It is possible to play with the data, and I believe he said there is data from 6 million people in the application.
It looks like this:

An application to use facebook's social graph

I have entered one activity "gardening" and the application shows me that people who like gardening, also have a strong affinity with walking or cooking. All interesting information, that can be used in communication and promotions. Of course it is possible to filter much more from within the application.
They also have an app called: www.alert.com which enables you to broadcast segmented content to your fans. FC Barcelona's facebook page uses it. I have to check this out more...


During the day a lot of the talks went about cultural changes within organisations because of social media. Of actually because of social. Facebook/youtube etc. these are just tools , the social aspect and transparency is the movement that is being enforced by social media. Just like other movements we saw in the past decades.

Social Media is communication based, it is more PR and Marketing then direct sales, therefore so many traditional company's and especially the higher management is struggling with social media. It often won't give you direct sales, but it will help you to sell more in the end.

It is important in most cases to have a top down cultural change! Avoid political problems high in the organisations. Explain what social media is, what it does en why it is different from the traditional points of view.
Slow moving companies (for example when it has to do with social media) are often having leadership problems, mostly because of misunderstanding the power of social media.

Maybe it has to do because leaders of organisations have to share much more information then previously and sometimes they have to act themselves at social media.

One advice was: make social media campaigns based at the top 10 irritations of your customers and solve those irritations.

Philips

One of the most interesting and well given presentations was the presentation about Philips global social media strategy and practical work processes.

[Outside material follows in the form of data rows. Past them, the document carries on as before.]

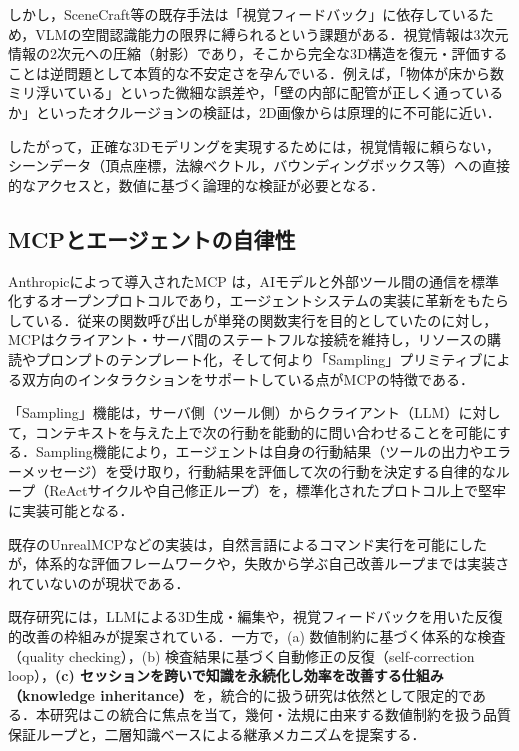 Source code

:\documentclass[dvipdfmx, a4paper, 9pt]{deimj}
\begin{document}
しかし，SceneCraft等の既存手法は「視覚フィードバック」に依存しているため，VLMの空間認識能力の限界に縛られるという課題がある．視覚情報は3次元情報の2次元への圧縮（射影）であり，そこから完全な3D構造を復元・評価することは逆問題として本質的な不安定さを孕んでいる．例えば，「物体が床から数ミリ浮いている」といった微細な誤差や，「壁の内部に配管が正しく通っているか」といったオクルージョンの検証は，2D画像からは原理的に不可能に近い．

したがって，正確な3Dモデリングを実現するためには，視覚情報に頼らない，シーンデータ（頂点座標，法線ベクトル，バウンディングボックス等）への直接的なアクセスと，数値に基づく論理的な検証が必要となる．

\subsection{MCPとエージェントの自律性}

Anthropicによって導入されたMCP\cite{anthropic2024mcp} は，AIモデルと外部ツール間の通信を標準化するオープンプロトコルであり，エージェントシステムの実装に革新をもたらしている．従来の関数呼び出しが単発の関数実行を目的としていたのに対し\cite{schick2024toolformer}，MCPはクライアント・サーバ間のステートフルな接続を維持し，リソースの購読やプロンプトのテンプレート化，そして何より「Sampling」プリミティブによる双方向のインタラクションをサポートしている点がMCPの特徴である．

「Sampling」機能は，サーバ側（ツール側）からクライアント（LLM）に対して，コンテキストを与えた上で次の行動を能動的に問い合わせることを可能にする．Sampling機能により，エージェントは自身の行動結果（ツールの出力やエラーメッセージ）を受け取り，行動結果を評価して次の行動を決定する自律的なループ（ReActサイクル\cite{yao2023react}や自己修正ループ\cite{shinn2024reflexion,xi2023rise}）を，標準化されたプロトコル上で堅牢に実装可能となる．

既存のUnrealMCP\cite{unrealmcp2024}などの実装は，自然言語によるコマンド実行を可能にしたが，体系的な評価フレームワークや，失敗から学ぶ自己改善ループまでは実装されていないのが現状である．

既存研究には，LLMによる3D生成・編集や，視覚フィードバックを用いた反復的改善の枠組みが提案されている．一方で，(a) 数値制約に基づく体系的な検査（quality checking），(b) 検査結果に基づく自動修正の反復（self-correction loop），\textbf{(c) セッションを跨いで知識を永続化し効率を改善する仕組み（knowledge inheritance）}を，統合的に扱う研究は依然として限定的である．本研究はこの統合に焦点を当て，幾何・法規に由来する数値制約を扱う品質保証ループと，二層知識ベースによる継承メカニズムを提案する．
\end{document}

Thomas Marzano gave this presentation.

The presentation started with explaining what a brand is. Important of course, since you have to know what a brand is, to understand how social media works.
A brand is the consumers feeling about your product, your services or your organisation, is  a good definition..

Thomas Marzano from Philips and his interesting presentation about international social media

But the conclusion at the end was: a brand is what people think it is.

I think it is important to have some kind of brand values or principles when you use corporate social media.

It is important to have cross functional teams, that can share knowledge. Internally the communication needs to be optimized as well. In some other presentation, I noticed some tools, like Yammer or Base camp. Philips internally uses social cast it helps people collaborate and this is really important when using social media at a global level.


Philips headquarters focuses as a knowledge centre, but also they provide tools for the local offices. Think about Bazaarvoice for reviews, social media monitoring (a tool that can also understand cultural differences in writing), content management systems etc.
They have guidelines for every social channel for local offices.
Brand guidelines for the local offices, a web care toolkit etc.

Philips introduced a 7 step gateway system. 7 steps that need to be followed before campaigns can be done at social media. On which targets, roi etc needs to be described. I think a good solution to make sure campaigns have a basic quality.
Education about social media is very important and therefore is provided continuously and I guess also around the clock from within Philips HQ.

New KPI's are digital sentiment and engagement.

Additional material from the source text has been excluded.